(Source texts of formatted documents)
:::::
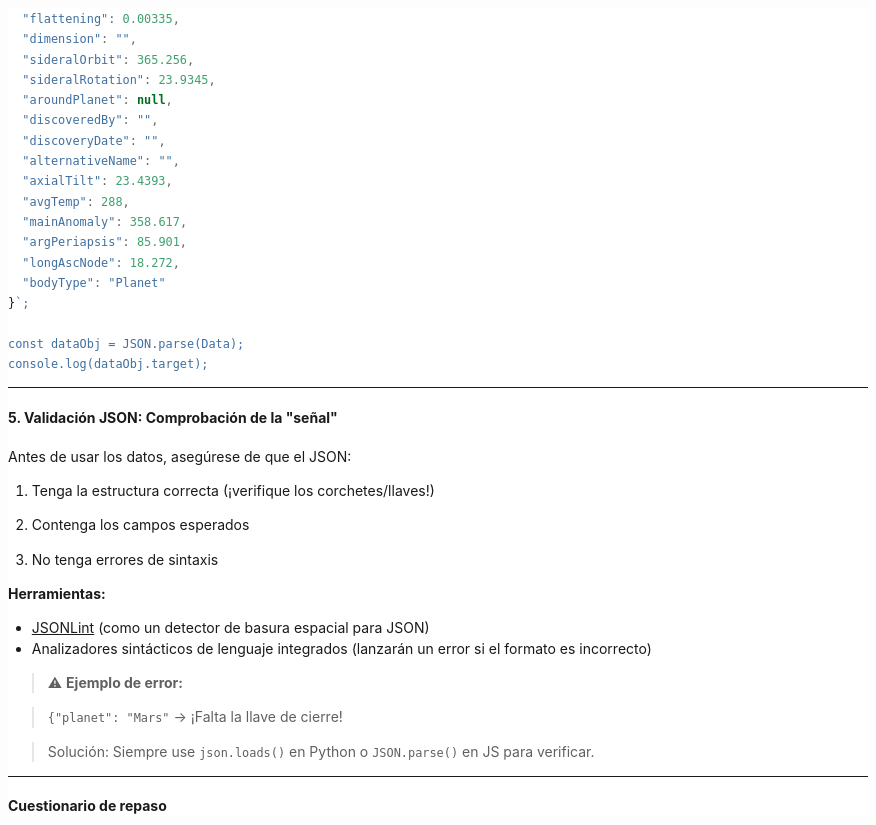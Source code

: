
 ```javascript
  "flattening": 0.00335,
  "dimension": "",
  "sideralOrbit": 365.256,
  "sideralRotation": 23.9345,
  "aroundPlanet": null,
  "discoveredBy": "",
  "discoveryDate": "",
  "alternativeName": "",
  "axialTilt": 23.4393,
  "avgTemp": 288,
  "mainAnomaly": 358.617,
  "argPeriapsis": 85.901,
  "longAscNode": 18.272,
  "bodyType": "Planet"
}`;

const dataObj = JSON.parse(Data);
console.log(dataObj.target);
```

---

#### **5. Validación JSON: Comprobación de la "señal"**
Antes de usar los datos, asegúrese de que el JSON:

1. Tenga la estructura correcta (¡verifique los corchetes/llaves!)

2. Contenga los campos esperados

3. No tenga errores de sintaxis

**Herramientas:**
- [JSONLint](https://jsonlint.com/) (como un detector de basura espacial para JSON)
- Analizadores sintácticos de lenguaje integrados (lanzarán un error si el formato es incorrecto)

> ⚠️ **Ejemplo de error:**

> `{"planet": "Mars"` → ¡Falta la llave de cierre!

> Solución: Siempre use `json.loads()` en Python o `JSON.parse()` en JS para verificar.

---

#### **Cuestionario de repaso**

<style>
    #quiz-container {
        border-radius: 8px;
        padding: 20px;
        margin-top: 20px;
        box-shadow: 0 2px 4px rgba(0,0,0,0.1);
    }
    .question {
        margin-bottom: 15px;
    }
    .question p {
        font-weight: bold;
        margin-bottom: 10px;
    }
    #quiz-container label {
        display: block;
        margin-bottom: 5px;
        cursor: pointer;
        padding: 5px;
        border-radius: 4px;
    }
    #quiz-container button {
:::::
| Exercise aim |
Nothing but the lines from the one with "cursor: pointer;" through the final line of the data belongs in the answer, and they must match exactly.

| Exercise response |
        cursor: pointer;
        padding: 5px;
        border-radius: 4px;
    }
    #quiz-container button {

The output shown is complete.